Question

: Linear Algebra: Describe the intersection of the two hyperplanes x1 + 2x2 - x3 + x4 = 8 and -x1 + 3x2 + x3 - x4 = 2.

Answer 1

They intersecate on a plane

Answer 2

Is there a way to get an equation for that plane?

Answer 3

You could set up the augmented matrix, row reduce to get the values and that should be the point of intersection

Answer 4

yep I did that.. and haha seemingly im stuck on a dumb question: let a and b be free variables. my solution then is (a-b+4, 2, a, b)^T. How do I express that as a span, then as an equation?

Answer 5

i get x2 = 2;
x3 = x1 + x4 - 4;

So like you said x1 and x4 are free so the span is:

=(2 , -4) + x1(1, 0, 1, 0) + x4(0, 0, 1, 1) (these are vertical vectors I just cant write it on here)
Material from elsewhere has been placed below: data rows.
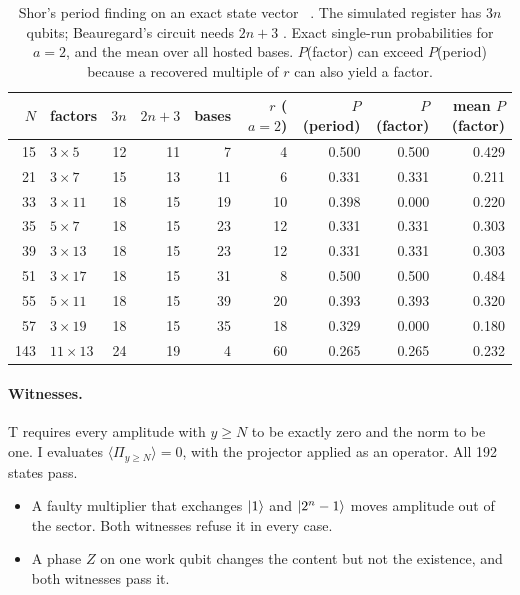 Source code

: \begin{table}[htb]\centering\footnotesize
\caption{Shor's period finding on an exact state vector \tagS~. The simulated register has $3n$ qubits; Beauregard's
circuit needs $2n+3$ \cite{beauregard2003}. Exact single-run probabilities for $a=2$, and the mean over all hosted bases. $P$(factor) can
exceed $P$(period) because a recovered multiple of $r$ can also yield a factor.}\label{tab:hosted:shor}
\begin{tabular}{@{}rlrrrrrrr@{}}
\toprule
$N$ & factors & $3n$ & $2n+3$ & bases & $r$ ($a=2$) & $P$(period) & $P$(factor) & mean $P$(factor)\\
\midrule
15 & $3\times5$ & 12 & 11 & 7 & 4 & 0.500 & 0.500 & 0.429\\
21 & $3\times7$ & 15 & 13 & 11 & 6 & 0.331 & 0.331 & 0.211\\
33 & $3\times11$ & 18 & 15 & 19 & 10 & 0.398 & 0.000 & 0.220\\
35 & $5\times7$ & 18 & 15 & 23 & 12 & 0.331 & 0.331 & 0.303\\
39 & $3\times13$ & 18 & 15 & 23 & 12 & 0.331 & 0.331 & 0.303\\
51 & $3\times17$ & 18 & 15 & 31 & 8 & 0.500 & 0.500 & 0.484\\
55 & $5\times11$ & 18 & 15 & 39 & 20 & 0.393 & 0.393 & 0.320\\
57 & $3\times19$ & 18 & 15 & 35 & 18 & 0.329 & 0.000 & 0.180\\
143 & $11\times13$ & 24 & 19 & 4 & 60 & 0.265 & 0.265 & 0.232\\
\bottomrule
\end{tabular}
\end{table}

\paragraph{Witnesses.} T requires every amplitude with $y\ge N$ to be exactly zero and the norm to be one. I evaluates
$\langle\Pi_{y\ge N}\rangle=0$, with the projector applied as an operator. All 192 states pass.
\begin{itemize}[nosep]
\item A faulty multiplier that exchanges $\ket1$ and $\ket{2^n-1}$ moves amplitude out of the sector. Both witnesses refuse it in every
case.
\item A phase $Z$ on one work qubit changes the content but not the existence, and both witnesses pass it.
\end{itemize}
=(2, -4) + x1u + x4v (u and v are vectors above)

Answer 6

understand?

Answer 7

I made a small mistake:

It is x3 and x4 that are free so it becomes

x1=4 +x3 - x4
x2 =2


which translates to...

=(2 , -4) + x3(1, 0, 1, 0) + x4(-1, 0, 0, 1)

Answer 8

(4, 2, 0, 0) sorry

Answer 9

thanks, i was looking for an answer of the form span(u,v), but if that's that then that's okay. how about an equation for the plane?

Answer 10

well span(u,v) is just the span of those vectors:


span{ (1, 0, 1, 0) , (-1, 0, 0, 1)}

Answer 11

oh, so (4,2,0,0)^T doesn't matter when expressing it in that form?

Answer 12

nope because it only depends on the free variables

Answer 13

okay thanks. is there a way to express that as an equation?